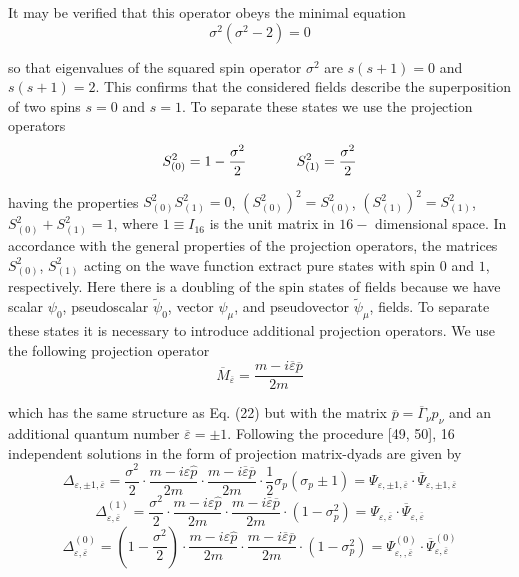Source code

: \documentclass[a4paper,12pt]{article}
\begin{document}
It may be verified that this operator obeys the minimal equation
\begin{equation}
\sigma ^2\left( \sigma ^2-2\right) =0  \label{30}
\end{equation}

so that eigenvalues of the squared spin operator $\sigma ^2$ are $s(s+1)=0$
and $s(s+1)=2$. This confirms that the considered fields describe the
superposition of two spins $s=0$ and $s=1$. To separate these states we use
the projection operators
\begin{equation}
S_{(0)}^2=1-\frac{\sigma ^2}2\hspace{0.5in}S_{(1)}^2=\frac{\sigma ^2}2
\label{31}
\end{equation}

having the properties $S_{(0)}^2S_{(1)}^2=0$, $\left( S_{(0)}^2\right)
^2=S_{(0)}^2$, $\left( S_{(1)}^2\right) ^2=S_{(1)}^2$, $%
S_{(0)}^2+S_{(1)}^2=1 $, where $1\equiv I_{16}$ is the unit matrix
in $16-$ dimensional space. In accordance with the general
properties of the projection operators, the matrices $S_{(0)}^2$,
$S_{(1)}^2$ acting on the wave function extract pure states with
spin $0$ and $1$, respectively. Here there is a doubling of the
spin states of fields because we have scalar $ \psi _0$,
pseudoscalar $\widetilde{\psi }_0$, vector $\psi _\mu $, and
pseudovector $\widetilde{\psi }_\mu $, fields. To separate these
states it is necessary to introduce additional projection
operators. We use the following projection operator
\begin{equation}
\overline{M}_{\overline{\varepsilon
}}=\frac{m-i\overline{\varepsilon } \overline{p}}{2m}  \label{32}
\end{equation}

which has the same structure as Eq. (22) but with the matrix
$\overline{p}= \overline{\Gamma }_\nu p_\nu $ and an additional
quantum number $\overline{ \varepsilon }=\pm 1$. Following the
procedure [49, 50], 16 independent solutions in the form of
projection matrix-dyads are given by
\[
\Delta _{\varepsilon ,\pm 1,\overline{\varepsilon }}=\frac{\sigma
^2}2\cdot \frac{m-i\varepsilon \widehat{p}}{2m}\cdot
\frac{m-i\overline{\varepsilon } \overline{p}}{2m}\cdot \frac
12\sigma _p\left( \sigma _p\pm 1\right) =\Psi _{\varepsilon ,\pm
1,\overline{\varepsilon }}\cdot \overline{\Psi } _{\varepsilon
,\pm 1,\overline{\varepsilon }}
\]
\[
\Delta _{\varepsilon ,\overline{\varepsilon }}^{(1)}=\frac{\sigma
^2}2\cdot \frac{m-i\varepsilon \widehat{p}}{2m}\cdot
\frac{m-i\overline{\varepsilon } \overline{p}}{2m}\cdot \left(
1-\sigma _p^2\right) =\Psi _{\varepsilon , \overline{\varepsilon
}}\cdot \overline{\Psi }_{\varepsilon ,\overline{ \varepsilon }}
\]
\begin{equation}
\Delta _{\varepsilon ,\overline{\varepsilon }}^{(0)}=\left(
1-\frac{\sigma ^2 }2\right) \cdot \frac{m-i\varepsilon
\widehat{p}}{2m}\cdot \frac{m-i \overline{\varepsilon
}\overline{p}}{2m}\cdot \left( 1-\sigma _p^2\right) =\Psi
_{\varepsilon ,,\overline{\varepsilon }}^{(0)}\cdot \overline{\Psi
} _{\varepsilon ,\overline{\varepsilon }}^{(0)}  \label{33}
\end{equation}
\end{document}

-=-=-

■ EXERCISE DIRECTIONS
Restate, word for word, the entries above, dropping any picture.

■ OUTPUT OF THE EXERCISE
Source code

: \documentclass[a4paper,12pt]{article}
\begin{document}
It may be verified that this operator obeys the minimal equation
\begin{equation}
\sigma ^2\left( \sigma ^2-2\right) =0  \label{30}
\end{equation}

so that eigenvalues of the squared spin operator $\sigma ^2$ are $s(s+1)=0$
and $s(s+1)=2$. This confirms that the considered fields describe the
superposition of two spins $s=0$ and $s=1$. To separate these states we use
the projection operators
\begin{equation}
S_{(0)}^2=1-\frac{\sigma ^2}2\hspace{0.5in}S_{(1)}^2=\frac{\sigma ^2}2
\label{31}
\end{equation}

having the properties $S_{(0)}^2S_{(1)}^2=0$, $\left( S_{(0)}^2\right)
^2=S_{(0)}^2$, $\left( S_{(1)}^2\right) ^2=S_{(1)}^2$, $%
S_{(0)}^2+S_{(1)}^2=1 $, where $1\equiv I_{16}$ is the unit matrix
in $16-$ dimensional space. In accordance with the general
properties of the projection operators, the matrices $S_{(0)}^2$,
$S_{(1)}^2$ acting on the wave function extract pure states with
spin $0$ and $1$, respectively. Here there is a doubling of the
spin states of fields because we have scalar $ \psi _0$,
pseudoscalar $\widetilde{\psi }_0$, vector $\psi _\mu $, and
pseudovector $\widetilde{\psi }_\mu $, fields. To separate these
states it is necessary to introduce additional projection
operators. We use the following projection operator
\begin{equation}
\overline{M}_{\overline{\varepsilon
}}=\frac{m-i\overline{\varepsilon } \overline{p}}{2m}  \label{32}
\end{equation}

which has the same structure as Eq. (22) but with the matrix
$\overline{p}= \overline{\Gamma }_\nu p_\nu $ and an additional
quantum number $\overline{ \varepsilon }=\pm 1$. Following the
procedure [49, 50], 16 independent solutions in the form of
projection matrix-dyads are given by
\[
\Delta _{\varepsilon ,\pm 1,\overline{\varepsilon }}=\frac{\sigma
^2}2\cdot \frac{m-i\varepsilon \widehat{p}}{2m}\cdot
\frac{m-i\overline{\varepsilon } \overline{p}}{2m}\cdot \frac
12\sigma _p\left( \sigma _p\pm 1\right) =\Psi _{\varepsilon ,\pm
1,\overline{\varepsilon }}\cdot \overline{\Psi } _{\varepsilon
,\pm 1,\overline{\varepsilon }}
\]
\[
\Delta _{\varepsilon ,\overline{\varepsilon }}^{(1)}=\frac{\sigma
^2}2\cdot \frac{m-i\varepsilon \widehat{p}}{2m}\cdot
\frac{m-i\overline{\varepsilon } \overline{p}}{2m}\cdot \left(
1-\sigma _p^2\right) =\Psi _{\varepsilon , \overline{\varepsilon
}}\cdot \overline{\Psi }_{\varepsilon ,\overline{ \varepsilon }}
\]
\begin{equation}
\Delta _{\varepsilon ,\overline{\varepsilon }}^{(0)}=\left(
1-\frac{\sigma ^2 }2\right) \cdot \frac{m-i\varepsilon
\widehat{p}}{2m}\cdot \frac{m-i \overline{\varepsilon
}\overline{p}}{2m}\cdot \left( 1-\sigma _p^2\right) =\Psi
_{\varepsilon ,,\overline{\varepsilon }}^{(0)}\cdot \overline{\Psi
} _{\varepsilon ,\overline{\varepsilon }}^{(0)}  \label{33}
\end{equation}
\end{document}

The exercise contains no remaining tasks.